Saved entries

↓↓↓

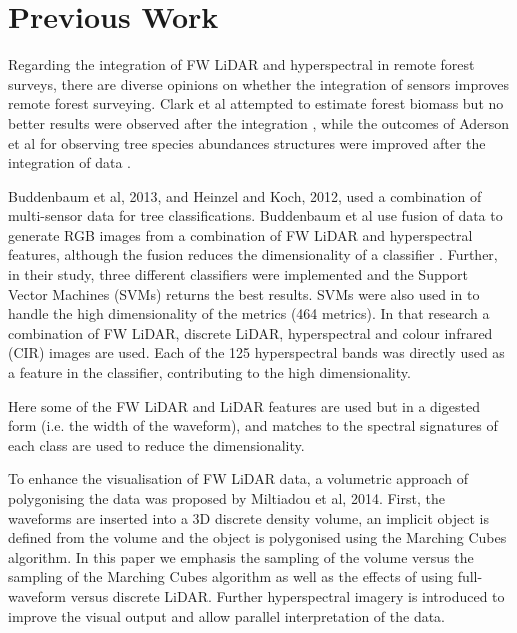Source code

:\documentclass{subfiles}
\begin{document}
	\section{Previous Work}
	
	\par Regarding the integration of FW LiDAR and hyperspectral in remote forest surveys, there are diverse opinions on whether the integration of sensors improves remote forest surveying. Clark et al attempted to estimate forest biomass but no better results were observed after the integration \cite{Clark2011}, while the outcomes of Aderson et al for observing tree species abundances structures were improved after the integration of data \cite{Anderson2008}.
	
	\par \cite{Buddenbaum2013} Buddenbaum et al, 2013, and \cite{Heinzel2012} Heinzel and Koch, 2012, used a combination of multi-sensor data for tree classifications. Buddenbaum et al use fusion of data to generate RGB images from a combination of FW LiDAR and hyperspectral features, although the fusion reduces the dimensionality of a classifier \cite{Buddenbaum2013}. Further, in their study, three different classifiers were implemented and the Support Vector Machines (SVMs) returns the best results. SVMs were also used in \cite{Heinzel2012} to handle the high dimensionality of the metrics (464 metrics). In that research a combination of FW LiDAR, discrete LiDAR, hyperspectral and colour infrared (CIR) images are used. Each of the 125 hyperspectral bands was directly used as a feature in the classifier, contributing to the high dimensionality. 
	
	\par Here some of the FW LiDAR and LiDAR features are used but in a digested form (i.e. the width of the waveform), and matches to the spectral signatures of each class are used to reduce the dimensionality.
	
	\par To enhance the visualisation of FW LiDAR data, a volumetric approach of polygonising the data was proposed by Miltiadou et al, 2014. First, the waveforms are inserted into a 3D discrete density volume, an implicit object is defined from the volume and the object is polygonised using the Marching Cubes algorithm. In this paper we emphasis the sampling of the volume versus the sampling of the Marching Cubes algorithm as well as the effects of using full-waveform versus discrete LiDAR. Further hyperspectral imagery is introduced to improve the visual output and allow parallel interpretation of the data.
	
\end{document}
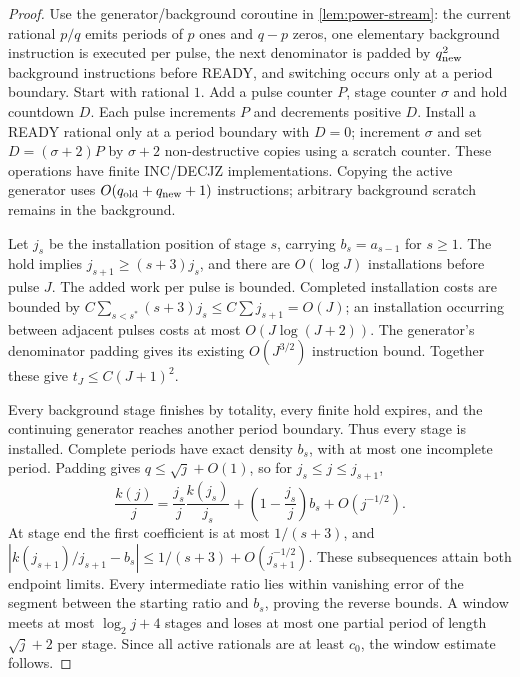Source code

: \begin{proof}
Use the generator/background coroutine in \cref{lem:power-stream}: the current rational $p/q$ emits periods of $p$ ones and $q-p$ zeros, one elementary background instruction is executed per pulse, the next denominator is padded by $q_{\rm new}^2$ background instructions before READY, and switching occurs only at a period boundary. Start with rational $1$. Add a pulse counter $P$, stage counter $\sigma$ and hold countdown $D$. Each pulse increments $P$ and decrements positive $D$. Install a READY rational only at a period boundary with $D=0$; increment $\sigma$ and set $D=(\sigma+2)P$ by $\sigma+2$ non-destructive copies using a scratch counter. These operations have finite INC/DECJZ implementations. Copying the active generator uses $O(q_{\rm old}+q_{\rm new}+1)$ instructions; arbitrary background scratch remains in the background.

Let $j_s$ be the installation position of stage $s$, carrying $b_s=a_{s-1}$ for $s\ge1$. The hold implies $j_{s+1}\ge(s+3)j_s$, and there are $O(\log J)$ installations before pulse $J$. The added work per pulse is bounded. Completed installation costs are bounded by $C\sum_{s<s^*}(s+3)j_s\le C\sum j_{s+1}=O(J)$; an installation occurring between adjacent pulses costs at most $O(J\log(J+2))$. The generator's denominator padding gives its existing $O(J^{3/2})$ instruction bound. Together these give $t_J\le C(J+1)^2$.

Every background stage finishes by totality, every finite hold expires, and the continuing generator reaches another period boundary. Thus every stage is installed. Complete periods have exact density $b_s$, with at most one incomplete period. Padding gives $q\le\sqrt j+O(1)$, so for $j_s\le j\le j_{s+1}$,
\begin{equation}\label{eq:profile-hold-density}
 \frac{k(j)}j=\frac{j_s}j\frac{k(j_s)}{j_s}
  +\left(1-\frac{j_s}j\right)b_s+O(j^{-1/2}).
\end{equation}
At stage end the first coefficient is at most $1/(s+3)$, and $|k(j_{s+1})/j_{s+1}-b_s|\le1/(s+3)+O(j_{s+1}^{-1/2})$. These subsequences attain both endpoint limits. Every intermediate ratio lies within vanishing error of the segment between the starting ratio and $b_s$, proving the reverse bounds. A window meets at most $\log_2j+4$ stages and loses at most one partial period of length $\sqrt j+2$ per stage. Since all active rationals are at least $c_0$, the window estimate follows.
\end{proof}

↑↑↑

### Problem details
Each line from the first line of the entries through the line containing "the high dimensionality." should be duplicated word for word, and nothing more; the pictures stay out.

### Reply
Source code

:\documentclass{subfiles}
\begin{document}
	\section{Previous Work}
	
	\par Regarding the integration of FW LiDAR and hyperspectral in remote forest surveys, there are diverse opinions on whether the integration of sensors improves remote forest surveying. Clark et al attempted to estimate forest biomass but no better results were observed after the integration \cite{Clark2011}, while the outcomes of Aderson et al for observing tree species abundances structures were improved after the integration of data \cite{Anderson2008}.
	
	\par \cite{Buddenbaum2013} Buddenbaum et al, 2013, and \cite{Heinzel2012} Heinzel and Koch, 2012, used a combination of multi-sensor data for tree classifications. Buddenbaum et al use fusion of data to generate RGB images from a combination of FW LiDAR and hyperspectral features, although the fusion reduces the dimensionality of a classifier \cite{Buddenbaum2013}. Further, in their study, three different classifiers were implemented and the Support Vector Machines (SVMs) returns the best results. SVMs were also used in \cite{Heinzel2012} to handle the high dimensionality of the metrics (464 metrics). In that research a combination of FW LiDAR, discrete LiDAR, hyperspectral and colour infrared (CIR) images are used. Each of the 125 hyperspectral bands was directly used as a feature in the classifier, contributing to the high dimensionality. 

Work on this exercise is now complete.